1. Monday, August 11, 2008

    top of the ticket makes editor and publisher 

    the times’ oldest and most popular bloggers get some love in one of the best newspaper-centric blogs out there. today it’s about how they will cover the conventions.

    This time around, newspapers plan to cover the conventions in ways that seemed unimaginable eight years ago. The most obvious sign of change is the number of papers that have embraced — and now emphasize — blogging. Doyle McManus, Washington Bureau Chief for the Los Angeles Times, says, “I think that four years ago, newspapers were very tentative and uncertain as to whether blogging was something we ought to do at all.”

    Now, McManus is a believer.

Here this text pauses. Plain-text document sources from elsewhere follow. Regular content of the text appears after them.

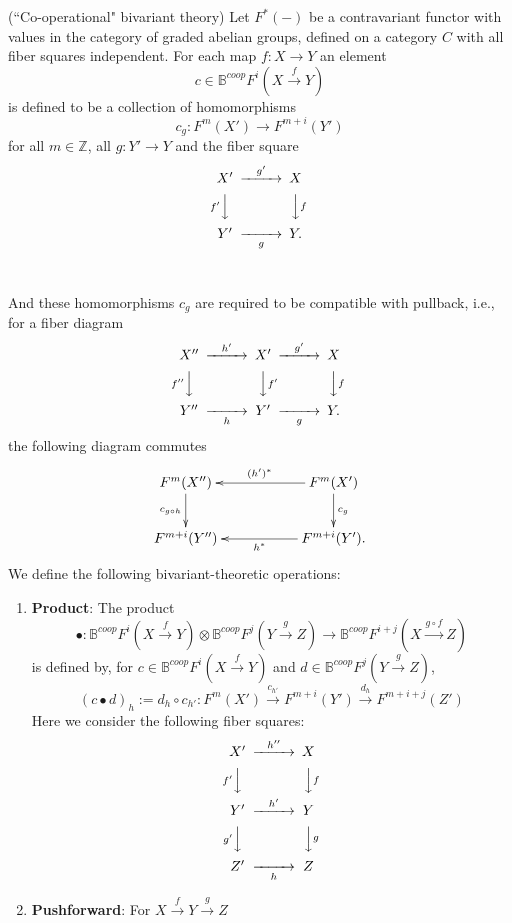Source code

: \documentclass[a4paper]{amsart}
\begin{document}
\begin{thm}\label{coop-biv}(``Co-operational" bivariant theory)
Let $F^*(-)$ be a contravariant functor with values in the category of graded abelian groups, defined on a category $C$ with all fiber squares independent.
For each  
map $f:X \to Y$ an element
$$ c \in \mathbb B^{coop}F^i(X \xrightarrow f Y)$$
is defined to be a collection of 
homomorphisms
$$c_g: F^m(X') \to F^{m+i}(Y')$$
for all $m \in \mathbb Z$, all $g:Y' \to Y$  and the fiber square \, \, \, 
$$\CD
X' @> {g'}  >> X\\
@V {f'} VV @VV fV\\
Y' @>> {g} > Y.\\
\endCD
$$ \, \, \, 

And these homomorphisms $c_g$ are
required to be compatible with pullback, i.e., for a fiber diagram
\begin{equation}\label{cd-0}
\CD
X'' @> {h'}  >> X' @> {g'}  >> X\\
@V {f''} VV @VV f'V @VV fV\\
Y'' @>> {h} > Y' @>> {g} > Y.\\
\endCD
\end{equation}
the following diagram commutes
\begin{equation}\label{cd-01}
\xymatrix
{F^m(X'') \ar[d]_{c_{g \circ h}} && F^m(X')\ar[ll]_{(h')^*} \ar[d]^{c_g}\\
F^{m+i}(Y'') && F^{m+i}(Y') \ar[ll]^{h^*}.
}
\end{equation}
We define the following bivariant-theoretic operations:
\begin{enumerate}
\item {\bf Product}: The product
$$\bullet: \mathbb B^{coop}F^i(X \xrightarrow f Y) \otimes \mathbb B^{coop}F^j(Y \xrightarrow g Z) \to \mathbb B^{coop}F^{i+j}(X \xrightarrow {g \circ f} Z)$$
is defined by, for $c \in \mathbb B^{coop}F^i(X \xrightarrow f Y) $ and $d \in \mathbb B^{coop}F^j(Y \xrightarrow g Z) $,
$$(c \bullet d)_h:= d_h \circ c_{h'}: F^m(X') \xrightarrow {c_{h'}}  F^{m+i}(Y') \xrightarrow {d_h} F^{m+i+j}(Z')$$
Here we consider the following fiber squares:
\begin{equation}\label{cd-1}
\CD
X' @> {h''} >> X \\
@V {f'}VV @VV {f}V\\
Y' @> {h'} >> Y \\
@V {g'}VV @VV {g}V \\
Z'  @>> {h} > Z \endCD 
\end{equation}
\item {\bf Pushforward}: For $X \xrightarrow f Y \xrightarrow g Z$ 

\end{enumerate}
\end{thm}
\end{document}
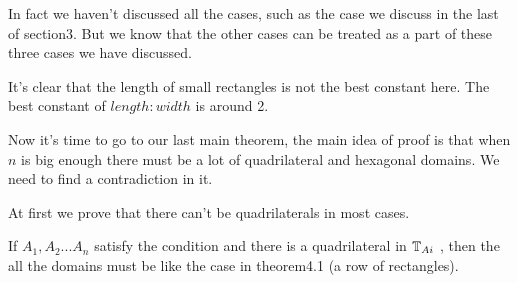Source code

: \begin{rem}
	In fact we haven't discussed all the cases, such as the case
	we discuss in the last of section3. But we know that the other cases 
	can be treated as a part of these three cases we have discussed.
\end{rem}
	
\begin{rem}
	It's clear that the length of small rectangles is not the best 
	constant here. The best constant of $length:width$ is around 2.
\end{rem}
	
Now it's time to go to our last main theorem, the main idea of proof 
is that when $n$ is big enough there must be a lot of quadrilateral 
and hexagonal domains. We need to find a contradiction in it.
	
At first we prove that there can't be quadrilaterals in most cases.
	
\begin{thm}
	If $A_1, A_2 ... A_n$ satisfy the condition and there is 
	a quadrilateral in $\mathbb{T}_{Ai}$ , then the all the domains 
	must be like the case in theorem4.1 (a row of rectangles).
\end{thm}
	
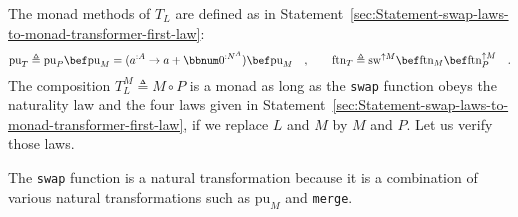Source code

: The monad methods of $T_{L}$ are defined as in Statement~\ref{sec:Statement-swap-laws-to-monad-transformer-first-law}:
\[
\text{pu}_{T}\triangleq\text{pu}_{P}\bef\text{pu}_{M}=(a^{:A}\rightarrow a+\bbnum 0^{:N^{A}})\bef\text{pu}_{M}\quad,\quad\quad\text{ftn}_{T}\triangleq\text{sw}^{\uparrow M}\bef\text{ftn}_{M}\bef\text{ftn}_{P}^{\uparrow M}\quad.
\]
The composition $T_{L}^{M}\triangleq M\circ P$ is a monad as long
as the \lstinline!swap! function obeys the naturality law and the
four laws given in Statement~\ref{sec:Statement-swap-laws-to-monad-transformer-first-law},
if we replace $L$ and $M$ by $M$ and $P$. Let us verify those
laws.

The \lstinline!swap! function is a natural transformation because
it is a combination of various natural transformations such as $\text{pu}_{M}$
and \lstinline!merge!.

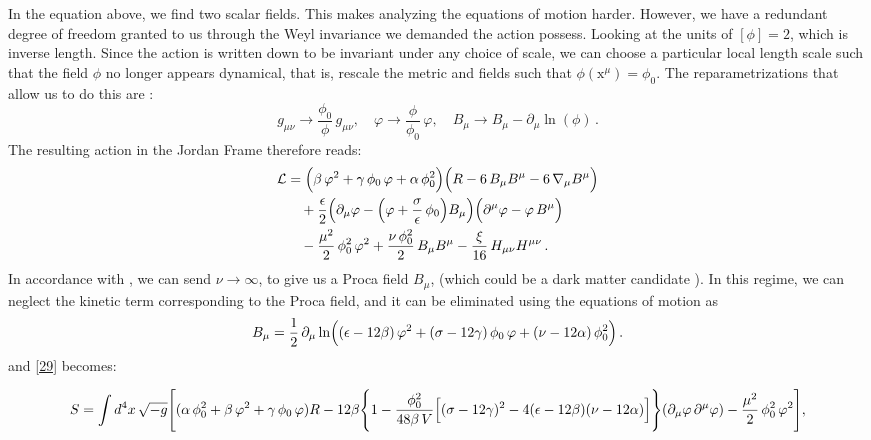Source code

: \documentclass[aps,prd,reprint,preprintnumbers,showpacs,floatfix,nofootinbib,superscript address]{revtex4-2}
\begin{document}
In the equation above, we find two scalar fields. This makes analyzing the equations of motion harder. However, we have a redundant degree of freedom granted to us through the Weyl invariance we demanded the action possess. Looking at the units of $[\phi] = 2$, which is inverse length. Since the action is written down to be invariant under any choice of scale, we can choose a particular local length scale such that the field $\phi$ no longer appears dynamical, that is, rescale the metric and fields such that $\phi(\text{x}^\mu) = \phi_0$. The reparametrizations that allow us to do this are :
\[
g_{\mu \nu}\rightarrow\frac{\phi_0}{\phi}\,g_{\mu \nu},\quad 
\varphi\rightarrow\frac{\phi}{\phi_0}\,\varphi,\quad 
B_{\mu}\rightarrow B_{\mu} - \partial_{\mu}\ln(\phi)\,.
\] 
The resulting action in the Jordan Frame therefore reads:
\begin{equation}\label{29}
\begin{aligned}
\mathcal{L} &= \Bigl(\beta\, \varphi^2 + \gamma\, \phi_0\, \varphi + \alpha\, \phi_0^2\Bigr)
\Bigl(R - 6\, B_{\mu} B^{\mu} - 6\, \nabla_{\mu} B^\mu\Bigr) \\
&\quad + \frac{\epsilon}{2} \Bigl(\partial_{\mu}\varphi - \Bigl(\varphi + \frac{\sigma}{\epsilon}\,\phi_0\Bigr)B_{\mu}\Bigr)
\Bigl(\partial^{\mu}\varphi - \varphi\,B^{\mu}\Bigr) \\
&\quad - \frac{\mu^2}{2}\, \phi_0^2\,\varphi^2 
+ \frac{\nu\,\phi_0^2}{2}\,B_{\mu} B^{\mu} 
- \frac{\xi}{16}\,H_{\mu\nu} H^{\mu\nu}\,.
\end{aligned}
\end{equation}
In accordance with \cite{barker2024poincaregaugetheoryconformal}, we can send $\nu \rightarrow \infty$, to give us a Proca field $B_\mu$, (which could be a dark matter candidate \cite{Lasenby_2016}). In this regime, we can neglect the kinetic term corresponding to the Proca field, and it can be eliminated using the equations of motion as
\begin{equation}\label{30}
B_\mu = \frac{1}{2}\,\partial_\mu \ln\Bigl((\epsilon-12\beta)\,\varphi^2 + (\sigma-12\gamma)\,\phi_0\,\varphi + (\nu-12\alpha)\,\phi_0^2\Bigr)\,.
\end{equation}
and \ref{29} becomes:
\begin{widetext}
\begin{subequations}\label{33a}
\begin{align}
S = \int d^4x\, \sqrt{-g} \Biggl[ (\alpha\, \phi_0^2 + \beta\, \varphi^2 + \gamma\, \phi_0\,\varphi)R - 12\beta \Biggl\{1 - \frac{\phi_0^2}{48\beta\, V}\Bigl[(\sigma-12\gamma)^2 - 4(\epsilon-12\beta)(\nu-12\alpha)\Bigr]\Biggr\}
(\partial_{\mu}\varphi\, \partial^{\mu}\varphi) - \frac{\mu^2}{2}\,\phi_0^2\,\varphi^2 \Biggr],
\end{align}
\end{subequations}
\end{widetext}
\end{document}
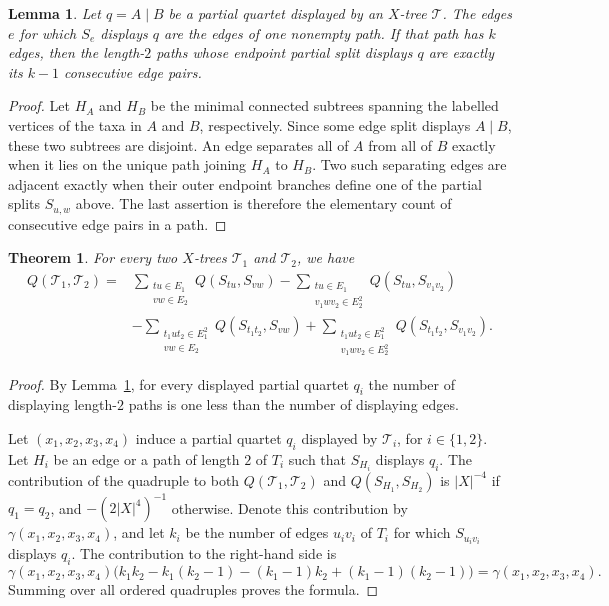 \documentclass[pdflatex,sn-mathphys-num]{sn-jnl}
\theoremstyle{thmstyleone}
\newtheorem{theorem}{Theorem}
\newtheorem{lemma}{Lemma}
\begin{document}
\begin{lemma}\label{lem:display-path}
Let $q=A\mid B$ be a partial quartet displayed by an $X$-tree
$\mathcal T$.  The edges $e$ for which $S_e$ displays $q$ are the edges of
one nonempty path.  If that path has $k$ edges, then the length-$2$ paths
whose endpoint partial split displays $q$ are exactly its $k-1$ consecutive
edge pairs.
\end{lemma}

\begin{proof}
Let $H_A$ and $H_B$ be the minimal connected subtrees spanning the labelled
vertices of the taxa in $A$ and $B$, respectively.  Since some edge split
displays $A\mid B$, these two subtrees are disjoint.  An edge separates all
of $A$ from all of $B$ exactly when it lies on the unique path joining
$H_A$ to $H_B$.  Two such separating edges are adjacent exactly when their
outer endpoint branches define one of the partial splits $S_{u,w}$ above.
The last assertion is therefore the elementary count of consecutive edge
pairs in a path.
\end{proof}

\begin{theorem}\label{thm:inclusion-exclusion}
For every two $X$-trees $\mathcal T_1$ and $\mathcal T_2$, we have
\begin{align*}
Q(\mathcal T_1,\mathcal T_2)
={}&\sum_{\substack{tu\in E_1\\vw\in E_2}}Q(S_{tu},S_{vw})
-\sum_{\substack{tu\in E_1\\v_1wv_2\in E_2^2}}Q(S_{tu},S_{v_1v_2})\\
&-\sum_{\substack{t_1ut_2\in E_1^2\\vw\in E_2}}Q(S_{t_1t_2},S_{vw})
+\sum_{\substack{t_1ut_2\in E_1^2\\v_1wv_2\in E_2^2}}
Q(S_{t_1t_2},S_{v_1v_2}).
\end{align*}
\end{theorem}

\begin{proof}
By Lemma~\ref{lem:display-path}, for every displayed partial quartet $q_i$
the number of displaying length-$2$ paths is one less than the number of
displaying edges.

Let $(x_1,x_2,x_3,x_4)$ induce a partial quartet $q_i$ displayed by
$\mathcal T_i$, for $i\in\{1,2\}$.  Let $H_i$ be an edge or a path of
length $2$ of $T_i$ such that $S_{H_i}$ displays $q_i$.  The contribution
of the quadruple to both $Q(\mathcal T_1,\mathcal T_2)$ and
$Q(S_{H_1},S_{H_2})$ is $|X|^{-4}$ if $q_1=q_2$, and
$-(2|X|^4)^{-1}$ otherwise.  Denote this contribution by
$\gamma(x_1,x_2,x_3,x_4)$, and let $k_i$ be the number of edges $u_iv_i$
of $T_i$ for which $S_{u_iv_i}$ displays $q_i$.  The contribution to the
right-hand side is
\[
\gamma(x_1,x_2,x_3,x_4)
\bigl(k_1k_2-k_1(k_2-1)-(k_1-1)k_2+(k_1-1)(k_2-1)\bigr)
=\gamma(x_1,x_2,x_3,x_4).
\]
Summing over all ordered quadruples proves the formula.
\end{proof}
\end{document}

Two of the most popular newspaper political blogs in the country come from Tribune newspapers: the Chicago Tribune’s “The Swamp” and the L.A. Times’ “Top of the Ticket” blog, which McManus says has been the paper’s “most successful blog all year, even more than the [Los Angeles] Lakers blog.”

    The men behind “Top of the Ticket” are veteran Times reporters Andrew Malcolm and Don Frederick. The idea, as presented to senior editors in the early spring of ’07, Malcolm explains, “was to have a virtually ’round-the-clock blog with one man in D.C. and one in L.A. writing on a wide-ranging array of unpredictable subjects … to explain the political process in an unpredictable way, with some attitude.” According to Malcolm’s numbers, “Top of the Ticket” attracted 2.68 million views in May 2008 alone.

    So what do Frederick, Malcolm, and their editors have on tap for the conventions? Videos, live chats, interviews with leaders and celebrities, “anything we can think of,” says Malcolm. The paper will also have a full-time videographer on hand and likely will contribute to Tribune’s television coverage. Malcolm will cover the GOP confab in St. Paul, while Frederick will head to Denver.

    Malcolm’s agenda is typical of the methods other reporters will employ to help bolster their papers’ coverage. “We will be somewhat more focused on covering the conventions on the Web,” says Richard Stevenson, political editor for The New York Times. “Having a real-time update system will allow us to cover other aspects of the convention, rather than taking that single snapshot for the daily paper.”

    top of the ticket is currently 94 with a bullet on technorati.